Cricket Australia unveiled a crowded 2021-2022 international schedule on Wednesday, with Perth set to host its first-ever Ashes Test at the new stadium.
The 60,000-seat venue has hosted just two Test matches, against India in December 2018 and a day-night fixture with New Zealand in December 2019, both victories to Australia, and controversially missed a Test fixture last year as COVID-19 cut the schedule short.
Australia retained the urn despite the previous Ashes contest finishing level, with Ben Stokes’ unbelievable heroics during the Third Test at Headingley in August 2019 the difference between a series win and draw.
Australia would host Afghanistan in an inaugural Test at Bellerive Oval on November 27 before the Ashes gets under way at the Gabba on December 8, the five-match series to finish with the Perth Test on January 14-18.
Optus Stadium was given just one other international fixture for the summer, the first ODI against New Zealand on January 30, with no T20s scheduled for Western Australia.

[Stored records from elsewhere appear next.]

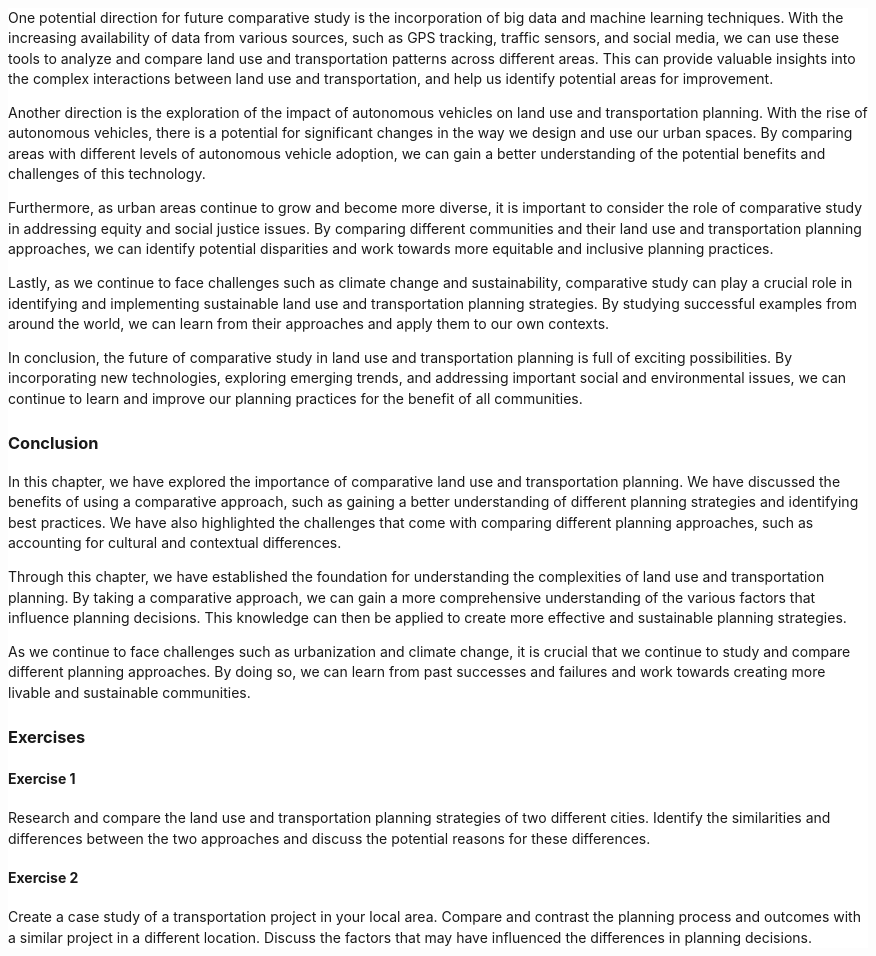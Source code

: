 One potential direction for future comparative study is the incorporation of big data and machine learning techniques. With the increasing availability of data from various sources, such as GPS tracking, traffic sensors, and social media, we can use these tools to analyze and compare land use and transportation patterns across different areas. This can provide valuable insights into the complex interactions between land use and transportation, and help us identify potential areas for improvement.

Another direction is the exploration of the impact of autonomous vehicles on land use and transportation planning. With the rise of autonomous vehicles, there is a potential for significant changes in the way we design and use our urban spaces. By comparing areas with different levels of autonomous vehicle adoption, we can gain a better understanding of the potential benefits and challenges of this technology.

Furthermore, as urban areas continue to grow and become more diverse, it is important to consider the role of comparative study in addressing equity and social justice issues. By comparing different communities and their land use and transportation planning approaches, we can identify potential disparities and work towards more equitable and inclusive planning practices.

Lastly, as we continue to face challenges such as climate change and sustainability, comparative study can play a crucial role in identifying and implementing sustainable land use and transportation planning strategies. By studying successful examples from around the world, we can learn from their approaches and apply them to our own contexts.

In conclusion, the future of comparative study in land use and transportation planning is full of exciting possibilities. By incorporating new technologies, exploring emerging trends, and addressing important social and environmental issues, we can continue to learn and improve our planning practices for the benefit of all communities.


### Conclusion
In this chapter, we have explored the importance of comparative land use and transportation planning. We have discussed the benefits of using a comparative approach, such as gaining a better understanding of different planning strategies and identifying best practices. We have also highlighted the challenges that come with comparing different planning approaches, such as accounting for cultural and contextual differences.

Through this chapter, we have established the foundation for understanding the complexities of land use and transportation planning. By taking a comparative approach, we can gain a more comprehensive understanding of the various factors that influence planning decisions. This knowledge can then be applied to create more effective and sustainable planning strategies.

As we continue to face challenges such as urbanization and climate change, it is crucial that we continue to study and compare different planning approaches. By doing so, we can learn from past successes and failures and work towards creating more livable and sustainable communities.

### Exercises
#### Exercise 1
Research and compare the land use and transportation planning strategies of two different cities. Identify the similarities and differences between the two approaches and discuss the potential reasons for these differences.

#### Exercise 2
Create a case study of a transportation project in your local area. Compare and contrast the planning process and outcomes with a similar project in a different location. Discuss the factors that may have influenced the differences in planning decisions.
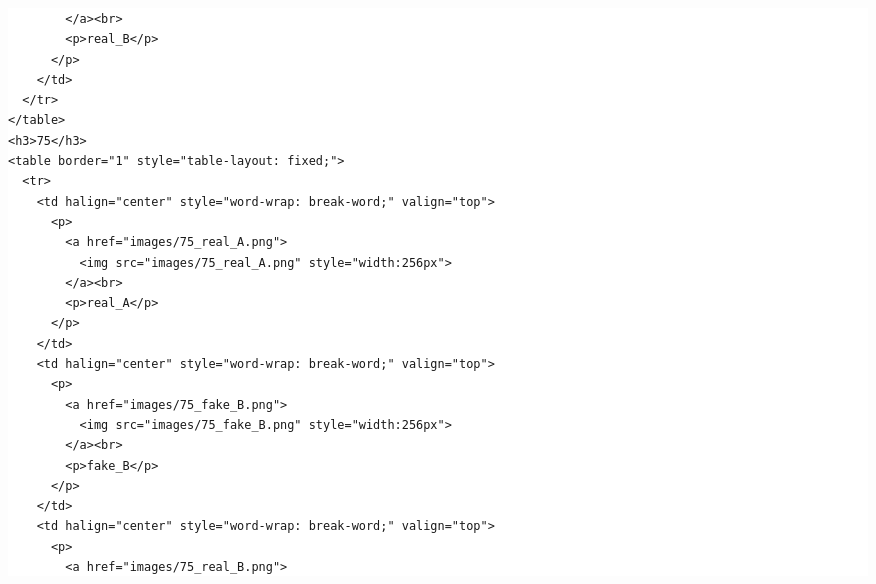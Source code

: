             </a><br>
            <p>real_B</p>
          </p>
        </td>
      </tr>
    </table>
    <h3>75</h3>
    <table border="1" style="table-layout: fixed;">
      <tr>
        <td halign="center" style="word-wrap: break-word;" valign="top">
          <p>
            <a href="images/75_real_A.png">
              <img src="images/75_real_A.png" style="width:256px">
            </a><br>
            <p>real_A</p>
          </p>
        </td>
        <td halign="center" style="word-wrap: break-word;" valign="top">
          <p>
            <a href="images/75_fake_B.png">
              <img src="images/75_fake_B.png" style="width:256px">
            </a><br>
            <p>fake_B</p>
          </p>
        </td>
        <td halign="center" style="word-wrap: break-word;" valign="top">
          <p>
            <a href="images/75_real_B.png">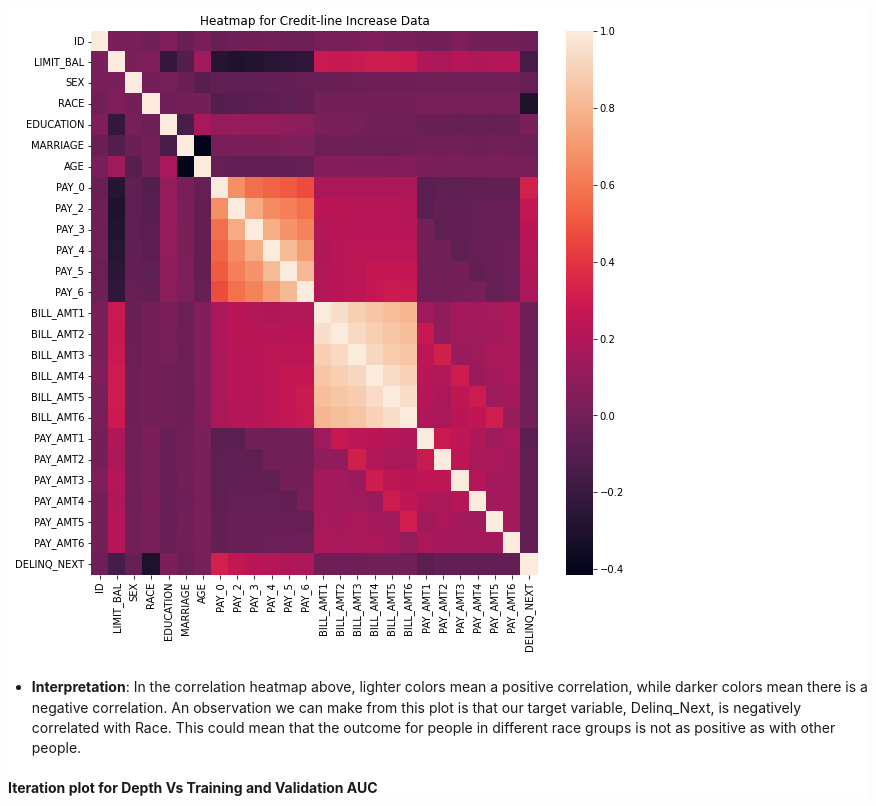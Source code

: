 ![Correlation Heatmap](Correlation%20heatmap.png)
* **Interpretation**: In the correlation heatmap above, lighter colors mean a positive correlation, while darker colors mean there is a negative correlation. An observation we can make from this plot is that our target variable, Delinq_Next, is negatively correlated with Race. This could mean that the outcome for people in different race groups is not as positive as with other people. 


#### Iteration plot for Depth Vs Training and Validation AUC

England has historically struggled in WA, having won only one Test (1978-79) at the WACA Ground since 1970, and Optus Stadium has quickly become another fortress for opposition Test teams, with Australia unbeaten in fixtures against India (146-run win) and NZ (296-run victory).
WACA CEO Christina Matthews said hosting a fifth Test at Perth Stadium was a new experience for cricket fans and anticipated an exciting battle.
“New Zealand is always a great match-up with the Aussie team, and with both Test and ODI formats throughout January, Perth will get to experience lots of cricket over the summer,” she said.
The summer’s day-night, pink-ball Test would be at Adelaide Oval from December 16-20, while the traditional Boxing Day and New Years Tests were set for the MCG (December 26-30) and SCG (January 5-9) before the final Test in Perth.
Following the Ashes, New Zealand and Sri Lanka would play a combined three ODIs and six T20s against Australia, with the Kiwis replacing South Africa in the international program due to COVID-19.
The women’s international summer would start with a series against India, with venues and dates to be finalised.